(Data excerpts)
= = = = =
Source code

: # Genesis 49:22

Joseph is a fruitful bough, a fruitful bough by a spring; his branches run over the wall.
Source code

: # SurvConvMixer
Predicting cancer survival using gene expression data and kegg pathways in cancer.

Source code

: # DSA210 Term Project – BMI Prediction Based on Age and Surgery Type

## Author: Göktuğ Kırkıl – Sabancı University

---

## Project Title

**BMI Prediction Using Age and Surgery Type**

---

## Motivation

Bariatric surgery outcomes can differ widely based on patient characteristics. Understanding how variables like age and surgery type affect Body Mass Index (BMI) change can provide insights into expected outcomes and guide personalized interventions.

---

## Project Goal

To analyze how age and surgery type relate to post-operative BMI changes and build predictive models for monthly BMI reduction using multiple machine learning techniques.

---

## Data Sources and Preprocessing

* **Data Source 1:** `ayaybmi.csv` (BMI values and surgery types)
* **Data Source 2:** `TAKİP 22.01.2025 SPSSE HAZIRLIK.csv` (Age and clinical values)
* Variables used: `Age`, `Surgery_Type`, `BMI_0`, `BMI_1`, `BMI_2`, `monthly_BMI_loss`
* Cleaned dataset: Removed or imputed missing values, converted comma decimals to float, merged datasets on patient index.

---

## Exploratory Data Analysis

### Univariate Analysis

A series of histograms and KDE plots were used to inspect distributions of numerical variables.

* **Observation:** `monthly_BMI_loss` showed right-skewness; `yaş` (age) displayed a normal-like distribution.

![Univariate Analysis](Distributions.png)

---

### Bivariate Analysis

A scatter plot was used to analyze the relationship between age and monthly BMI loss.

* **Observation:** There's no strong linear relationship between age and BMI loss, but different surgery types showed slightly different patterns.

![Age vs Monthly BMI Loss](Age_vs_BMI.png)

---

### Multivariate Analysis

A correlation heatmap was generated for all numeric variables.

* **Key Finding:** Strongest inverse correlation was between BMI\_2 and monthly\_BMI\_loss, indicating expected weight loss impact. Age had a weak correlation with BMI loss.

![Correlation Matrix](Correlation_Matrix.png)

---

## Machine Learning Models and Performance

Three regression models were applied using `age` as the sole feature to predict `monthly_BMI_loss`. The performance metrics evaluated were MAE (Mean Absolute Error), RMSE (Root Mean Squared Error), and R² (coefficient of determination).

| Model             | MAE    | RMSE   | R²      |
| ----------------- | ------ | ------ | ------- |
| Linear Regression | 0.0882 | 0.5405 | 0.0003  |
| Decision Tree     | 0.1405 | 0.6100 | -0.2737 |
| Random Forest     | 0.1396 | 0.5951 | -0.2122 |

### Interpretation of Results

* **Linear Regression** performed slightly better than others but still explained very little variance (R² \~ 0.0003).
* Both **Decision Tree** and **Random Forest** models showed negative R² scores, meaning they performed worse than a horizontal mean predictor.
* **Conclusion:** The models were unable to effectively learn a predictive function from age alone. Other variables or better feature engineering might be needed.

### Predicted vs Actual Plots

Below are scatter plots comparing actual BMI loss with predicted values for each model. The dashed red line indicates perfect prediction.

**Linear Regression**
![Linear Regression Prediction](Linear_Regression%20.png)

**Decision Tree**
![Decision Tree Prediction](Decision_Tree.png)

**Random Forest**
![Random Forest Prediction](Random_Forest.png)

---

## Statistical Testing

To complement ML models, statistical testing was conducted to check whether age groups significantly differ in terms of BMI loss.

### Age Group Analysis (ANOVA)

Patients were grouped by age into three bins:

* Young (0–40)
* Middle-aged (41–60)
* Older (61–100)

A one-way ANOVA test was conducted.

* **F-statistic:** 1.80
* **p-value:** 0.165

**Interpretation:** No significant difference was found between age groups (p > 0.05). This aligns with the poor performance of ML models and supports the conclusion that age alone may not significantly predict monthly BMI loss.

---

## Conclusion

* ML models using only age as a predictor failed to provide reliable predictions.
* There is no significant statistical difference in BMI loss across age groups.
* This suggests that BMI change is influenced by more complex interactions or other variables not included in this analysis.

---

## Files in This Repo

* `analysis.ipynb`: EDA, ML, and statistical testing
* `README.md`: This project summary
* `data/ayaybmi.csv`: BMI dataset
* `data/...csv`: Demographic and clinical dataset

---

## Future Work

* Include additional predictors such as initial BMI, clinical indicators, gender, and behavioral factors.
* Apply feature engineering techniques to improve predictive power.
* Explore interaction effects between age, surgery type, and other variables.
= = = = =
#### Work to be completed:
Select and copy each line from the data that includes the word "There".

#### Response to this exercise:
* **Observation:** There's no strong linear relationship between age and BMI loss, but different surgery types showed slightly different patterns.
* There is no significant statistical difference in BMI loss across age groups.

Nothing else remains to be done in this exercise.